Femmes entre elles ...

Elles vivaient d’espoir
de Claudie Hunzinger
(Grasset)

Un tel roman, dans cette rentrée tumultueuse et bariolée, est comme un moment où les causes essentielles prennent calmement leur place : telles des évidences, elles sont la preuve que l’écriture reste la force la plus inaltérable pour dire, pour raconter des sentiments, des événements hors du commun.

Claudie Hunzinger, née en 1940 en Alsace, se souvient de sa mère, Emma, dont elle a retrouvé de nombreux carnets, de très nombreuses lettres. A partir de ce matériau, elle reconstitue, avec beaucoup de force et de pudeur, l’itinéraire d’une femme qui, dans les années 30, fait figure d’annonciatrice des temps nouveaux. Institutrice, Emma parcourt la France de l’intérieur : Mende, Nevers, etc. Elle marche beaucoup, découvre des paysages somptueux. Surtout, elle a rencontré Thérèse, brune comme elle est blonde : c’est tout de suite la passion. Elles parlent d’« affections physiques », de « corps retrouvés ». C’est la grande liberté. Elle aime aussi Karl, un Allemand (communiste), ils font des promenades avec Thérèse, plus discrète, plus réservée. Il y aura des heurts, des interrogations. De la joie : « Ascension de quatre heures avec un guide. Vent sauvage. Jambon cru. Figues fraîches. Je suis, écrira Emma, en possession de moi comme jamais. »

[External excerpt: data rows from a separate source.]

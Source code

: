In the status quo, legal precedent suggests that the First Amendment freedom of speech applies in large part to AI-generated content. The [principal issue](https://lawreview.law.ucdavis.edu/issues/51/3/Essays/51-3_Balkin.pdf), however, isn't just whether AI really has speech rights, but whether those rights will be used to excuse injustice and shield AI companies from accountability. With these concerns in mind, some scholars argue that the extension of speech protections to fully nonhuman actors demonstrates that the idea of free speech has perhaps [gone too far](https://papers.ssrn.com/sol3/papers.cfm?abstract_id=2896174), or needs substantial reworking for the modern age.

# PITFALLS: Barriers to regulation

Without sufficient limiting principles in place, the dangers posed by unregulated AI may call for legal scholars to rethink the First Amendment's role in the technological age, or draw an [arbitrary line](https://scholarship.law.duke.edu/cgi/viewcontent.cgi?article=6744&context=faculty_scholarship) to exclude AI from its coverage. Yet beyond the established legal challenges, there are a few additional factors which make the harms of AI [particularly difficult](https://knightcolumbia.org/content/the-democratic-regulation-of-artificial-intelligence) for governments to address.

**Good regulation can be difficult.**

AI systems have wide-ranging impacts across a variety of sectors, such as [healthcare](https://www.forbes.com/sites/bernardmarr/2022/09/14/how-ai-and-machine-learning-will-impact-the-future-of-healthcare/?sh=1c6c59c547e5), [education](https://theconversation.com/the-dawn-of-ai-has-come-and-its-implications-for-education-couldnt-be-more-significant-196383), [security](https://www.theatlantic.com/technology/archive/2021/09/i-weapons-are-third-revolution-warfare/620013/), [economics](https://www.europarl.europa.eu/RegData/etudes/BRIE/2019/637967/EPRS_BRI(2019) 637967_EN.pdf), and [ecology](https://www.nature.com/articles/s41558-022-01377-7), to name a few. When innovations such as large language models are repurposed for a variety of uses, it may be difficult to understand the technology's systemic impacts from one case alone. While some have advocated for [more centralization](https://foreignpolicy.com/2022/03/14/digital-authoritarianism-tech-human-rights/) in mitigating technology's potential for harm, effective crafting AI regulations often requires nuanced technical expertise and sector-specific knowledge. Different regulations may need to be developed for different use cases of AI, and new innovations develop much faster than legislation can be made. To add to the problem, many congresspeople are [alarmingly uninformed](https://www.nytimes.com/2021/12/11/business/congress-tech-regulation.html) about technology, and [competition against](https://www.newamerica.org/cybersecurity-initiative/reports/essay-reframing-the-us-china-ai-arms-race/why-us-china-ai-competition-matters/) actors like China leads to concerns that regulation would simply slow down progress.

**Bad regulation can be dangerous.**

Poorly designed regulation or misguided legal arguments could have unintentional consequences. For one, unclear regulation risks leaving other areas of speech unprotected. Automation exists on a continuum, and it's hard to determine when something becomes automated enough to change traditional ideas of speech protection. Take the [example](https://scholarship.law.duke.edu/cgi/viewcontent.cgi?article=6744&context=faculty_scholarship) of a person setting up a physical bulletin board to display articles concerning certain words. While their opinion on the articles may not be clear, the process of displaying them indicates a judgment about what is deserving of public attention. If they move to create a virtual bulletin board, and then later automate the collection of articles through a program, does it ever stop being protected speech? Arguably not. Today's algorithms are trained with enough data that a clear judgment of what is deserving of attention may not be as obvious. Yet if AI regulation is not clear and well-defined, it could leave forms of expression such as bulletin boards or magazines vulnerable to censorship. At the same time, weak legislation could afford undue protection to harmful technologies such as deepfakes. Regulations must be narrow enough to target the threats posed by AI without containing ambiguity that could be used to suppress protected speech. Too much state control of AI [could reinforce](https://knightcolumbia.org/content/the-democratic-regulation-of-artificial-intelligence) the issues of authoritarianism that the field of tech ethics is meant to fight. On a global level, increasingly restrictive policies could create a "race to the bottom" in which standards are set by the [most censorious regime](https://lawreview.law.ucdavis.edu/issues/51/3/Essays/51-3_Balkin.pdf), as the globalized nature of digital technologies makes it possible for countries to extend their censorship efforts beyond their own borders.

Avant Thérèse, Emma avait connu Marcelle, qui l’avait initiée aux joies les plus fortes. De toute façon, dès qu’Emma se retrouve seule, « il est certain que mon corps s’ennuie. Je le sens fondre d’ennui ». Mais à Thérèse, elle écrira un jour : « Je te sens triste, inquiète. Ne t’en fais pas. Il m’importe peu de savoir si dans quelques semaines un homme dormira à mes côtés. L’amour lui, le nôtre, n’est pas un événement, c’est un chant continu. Thérèse si discrète que je suis bruyante, si légère que je suis pesante, .toi qui enfouis ton mystère au fond de toi. Je t’aime. »

Il y aura, pour Emma, François, un bourgeois installé, marié, deux enfants ... et surtout « propriétaire » ! Ce sera lourd, mais il lui apporte la jouissance, sur les pentes escarpées des montagnes. Edith, encore, mais elle s’éloignera. Engagée dans les temps nouveaux : Front populaire, guerre d’Espagne, Hitler au pouvoir ... Elle disparaîtra jusqu’au jour où, en Bretagne, elle sera arrêtée, torturée et retrouvée pendue aux barreaux de sa prison, le 26 octobre 1943.

Pour Emma, il s’agira d’une tout autre histoire. Un roman, un vrai, avec un entrepreneur alsacien. Elle se marie. Il est encore français. Après l’annexion de l’Allemagne, il revient allemand. Emma reste. Par amour. Par devoir. Par le cynisme de la jouissance aussi. Années d’enfer. Sa fille, la narratrice, découvrira sur une photo l’insigne nazi au revers de la veste de son père ...
« On dit que le temps ne bouge pas, écrit Claudie Hunzinger, c’est nous qui passons, le temps, lui, reste. Il se passe de nous. »

Il serait dommage de se passer d’un tel livre.